# INFORMATION PROVIDED
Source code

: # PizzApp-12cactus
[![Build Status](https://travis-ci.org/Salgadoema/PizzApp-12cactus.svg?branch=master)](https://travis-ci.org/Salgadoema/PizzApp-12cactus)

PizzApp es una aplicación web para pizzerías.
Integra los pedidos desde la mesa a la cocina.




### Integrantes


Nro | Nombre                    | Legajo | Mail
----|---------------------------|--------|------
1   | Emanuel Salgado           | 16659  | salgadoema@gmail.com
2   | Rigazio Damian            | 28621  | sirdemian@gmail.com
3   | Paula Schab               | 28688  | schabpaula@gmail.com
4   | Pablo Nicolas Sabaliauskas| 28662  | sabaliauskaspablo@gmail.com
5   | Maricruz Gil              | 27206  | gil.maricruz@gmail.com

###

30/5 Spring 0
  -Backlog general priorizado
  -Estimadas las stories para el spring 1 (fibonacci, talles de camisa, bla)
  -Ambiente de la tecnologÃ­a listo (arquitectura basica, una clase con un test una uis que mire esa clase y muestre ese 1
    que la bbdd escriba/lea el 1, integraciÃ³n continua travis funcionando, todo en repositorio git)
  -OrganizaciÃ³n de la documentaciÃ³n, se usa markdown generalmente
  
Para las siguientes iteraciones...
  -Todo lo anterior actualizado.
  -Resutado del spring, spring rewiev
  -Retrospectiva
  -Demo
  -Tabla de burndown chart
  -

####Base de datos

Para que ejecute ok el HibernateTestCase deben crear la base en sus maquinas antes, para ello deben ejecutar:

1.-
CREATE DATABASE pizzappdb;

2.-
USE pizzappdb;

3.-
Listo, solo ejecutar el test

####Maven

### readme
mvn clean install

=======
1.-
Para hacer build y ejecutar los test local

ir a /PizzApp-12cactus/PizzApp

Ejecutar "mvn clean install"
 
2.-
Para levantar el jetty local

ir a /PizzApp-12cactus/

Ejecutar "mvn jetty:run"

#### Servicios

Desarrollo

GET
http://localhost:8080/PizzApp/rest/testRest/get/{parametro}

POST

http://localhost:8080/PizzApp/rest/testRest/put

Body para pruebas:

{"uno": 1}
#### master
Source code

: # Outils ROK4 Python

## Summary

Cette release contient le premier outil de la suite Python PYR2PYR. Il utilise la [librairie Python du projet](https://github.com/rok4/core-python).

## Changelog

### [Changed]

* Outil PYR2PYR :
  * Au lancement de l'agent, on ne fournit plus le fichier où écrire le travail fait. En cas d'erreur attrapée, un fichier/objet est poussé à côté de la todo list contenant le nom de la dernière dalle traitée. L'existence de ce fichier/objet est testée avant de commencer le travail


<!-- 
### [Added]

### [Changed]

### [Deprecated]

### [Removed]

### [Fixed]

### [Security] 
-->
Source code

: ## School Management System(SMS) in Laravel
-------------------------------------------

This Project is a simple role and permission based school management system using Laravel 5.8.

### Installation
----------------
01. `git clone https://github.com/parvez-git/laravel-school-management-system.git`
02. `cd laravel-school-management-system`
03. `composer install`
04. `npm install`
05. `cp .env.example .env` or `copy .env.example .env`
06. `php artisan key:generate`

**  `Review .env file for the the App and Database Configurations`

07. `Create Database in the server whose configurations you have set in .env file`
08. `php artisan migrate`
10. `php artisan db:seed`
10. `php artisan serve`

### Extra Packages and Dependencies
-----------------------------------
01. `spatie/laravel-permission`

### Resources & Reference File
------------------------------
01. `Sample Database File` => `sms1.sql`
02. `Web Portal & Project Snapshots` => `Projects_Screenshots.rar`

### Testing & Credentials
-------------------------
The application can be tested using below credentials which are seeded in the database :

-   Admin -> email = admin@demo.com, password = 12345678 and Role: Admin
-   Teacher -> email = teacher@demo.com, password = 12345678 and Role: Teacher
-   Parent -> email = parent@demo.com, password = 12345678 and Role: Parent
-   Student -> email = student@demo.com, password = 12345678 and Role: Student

# TASK BRIEF
Search the entries above for the string "Project". Copy each line in which it appears.

# RESPONSE TO THIS EXERCISE
This Project is a simple role and permission based school management system using Laravel 5.8.
02. `Web Portal & Project Snapshots` => `Projects_Screenshots.rar`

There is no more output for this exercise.